My analysis first focuses on Homer’s notion of soul, since Empedocles, as his soul terminology shows, is likely to have inherited and employed this traditional notion in his physical poem. Scholars traditionally interpret ψυχή in Homer as the principle of life (the so-called ‘life-breath’), which, as it plays no active role in conscious and waking life, has no psychological and mental connotation (see Snell 1960; Nussbaum 1972; Claus 1981; Bremmer 1983 and Sullivan 1988). However, Andromache fainting before the corpse of her spouse in Il. 22.465ff. indicates that living beings can live in absence of their ψυχή. Yet there is waking life only when the ψυχή –albeit silent and inactive- is in the body. On the other hand, the disembodied ψυχαί of the suitors in Od. 24.20ff. and, above all, the ψυχαί encountered by Odysseus in Od. 11 have psychological and mental connotations, and can be very conscious. Indeed, ψυχή functions here as a living person. It follows that the ψυχή is the principle enabling consciousness during waking life and preserving the individual person when his body faints or dies. In fact, it is a perfect image of memory of the living person and replaces him beyond one’s lifetime. This demonstrates that Homer conceptualized individuality as something that can endure the death of those body organs endowing the person with life and consciousness.

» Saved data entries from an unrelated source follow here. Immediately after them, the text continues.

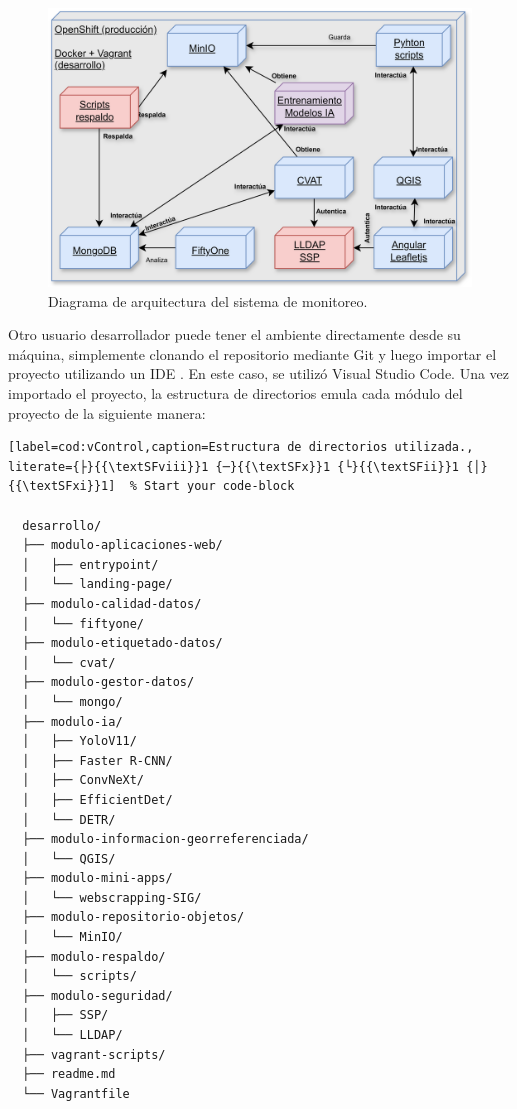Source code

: \begin{figure}[htpb]
  \centering
  \includegraphics[scale=0.09]{./Figures/herramientas-plataforma.png}
  \caption{Diagrama de arquitectura del sistema de monitoreo.}
  \label{fig:infra-desarrollo}
\end{figure}

Otro usuario desarrollador puede tener el ambiente directamente desde su máquina, simplemente clonando el repositorio \citep{bruno_masoller_brunomaso1uba-ceia_nodate} mediante Git y luego importar el proyecto utilizando un IDE \citep{wikipedia_entorno_2025}. En este caso, se utilizó Visual Studio Code. Una vez importado el proyecto, la estructura de directorios emula cada módulo del proyecto de la siguiente manera:


%
%

%
%

\begin{lstlisting}[label=cod:vControl,caption=Estructura de directorios utilizada., literate={├}{{\textSFviii}}1 {─}{{\textSFx}}1 {└}{{\textSFii}}1 {│}{{\textSFxi}}1]  % Start your code-block

  desarrollo/
  ├── modulo-aplicaciones-web/
  │   ├── entrypoint/
  │   └── landing-page/
  ├── modulo-calidad-datos/
  │   └── fiftyone/
  ├── modulo-etiquetado-datos/
  │   └── cvat/
  ├── modulo-gestor-datos/
  │   └── mongo/
  ├── modulo-ia/
  │   ├── YoloV11/
  │   ├── Faster R-CNN/
  │   ├── ConvNeXt/
  │   ├── EfficientDet/
  │   └── DETR/
  ├── modulo-informacion-georreferenciada/
  │   └── QGIS/
  ├── modulo-mini-apps/
  │   └── webscrapping-SIG/
  ├── modulo-repositorio-objetos/
  │   └── MinIO/
  ├── modulo-respaldo/
  │   └── scripts/
  ├── modulo-seguridad/
  │   ├── SSP/
  │   └── LLDAP/
  ├── vagrant-scripts/
  ├── readme.md
  └── Vagrantfile

\end{lstlisting}

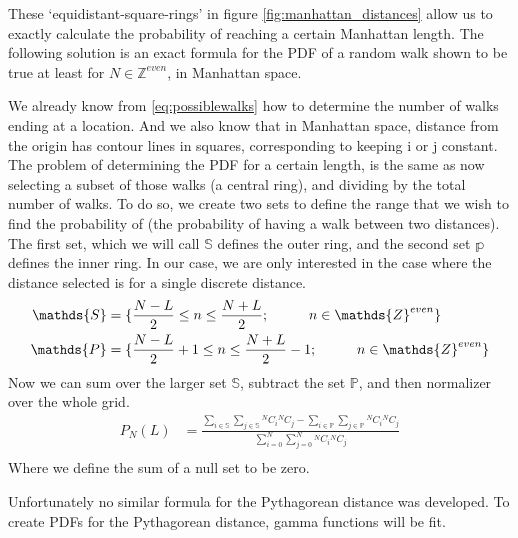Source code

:  	These `equidistant-square-rings' in figure \ref{fig:manhattan_distances} allow us to exactly calculate the probability of reaching a certain Manhattan length. The following solution is an exact formula for the PDF of a random walk shown to be true at least for $N\in \mathds{Z}^{even}$, in Manhattan space. 
 	

 	We already know from \ref{eq:possiblewalks} how to determine the number of walks ending at a location. And we also know that in Manhattan space, distance from the origin has contour lines in squares, corresponding to keeping i or j constant.  The problem of determining the PDF for a certain length, is the same as now selecting a subset of those walks (a central ring), and dividing by the total number of walks. 
 	To do so, we create two sets to define the range that we wish to find the probability of (the probability of having a walk between two distances). 
 	The first set, which we will call $\mathds{S}$ defines the outer ring, and the second set $\mathds{p}$ defines the inner ring. In our case, we are only interested in the case where the distance selected is for a single discrete distance.
 	\begin{align}
 	 	\centering
 	 		\mathds{S} &= \{ \frac{N-L}{2} \leq n \leq \frac{N+L}{2};  \hspace{1cm} n\in \mathds{Z}^{even} \}\\
 	 		\mathds{P} &= \{\frac{N-L}{2}+1 \leq n \leq \frac{N+L}{2}-1;  \hspace{1cm} n\in \mathds{Z}^{even}\}
 	 	\end{align}
	Now we can sum over the larger set $\mathds{S}$, subtract the set $\mathds{P}$, and then normalizer over the whole grid.
 	\begin{align}
 	P_N(L) & = \frac{\sum_{i\in \mathds{S}}\sum_{j\in \mathds{S}} {}^NC_i {}^NC_j - \sum_{i\in \mathds{P}}\sum_{j\in \mathds{P}} {}^NC_i {}^NC_j}
 	{\sum_{i = 0}^N\sum_{j=0}^N {}^NC_i {}^NC_j }\\
 	\label{eq:exactPDF}
 	\end{align}
	Where we define the sum of a null set to be zero. 
 	
 	Unfortunately no similar formula for the Pythagorean distance was developed. To create PDFs for the Pythagorean distance, gamma functions will be fit.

This traditional concept of ψυχή enables Empedocles to postulate a transmigrating soul carrying the individual person through various bodies, even though those organs endowing the body with life and consciousness perish at death. In Empedocles, like in Homer, the soul is a perfect image of memory of the living person. This allows recollection of previous lives (see DK 31 B 117). Nevertheless, an aspect of Empedocles’ doctrine of purification indicates that Empedocles developed further the Homeric notion of soul. In fragment 110, Empedocles’ concern for purity, which is primarily directed to the liberation of the soul from rebirths, is envisaged as the way enabling one’s mind to receive and comprehend the truth. This clearly points to an interaction between soul and mind. In fact, purification enables the soul to escape rebirths to the extent that it enables the mind to know the truth. Thus, only when the mind is pure the soul gets assimilated to the divine and escapes metempsychosis. This shows that the soul, albeit silent and inactive during waking life, is continuously shaped by all “products” of the mind and preserves memory of them during the life of the body and beyond.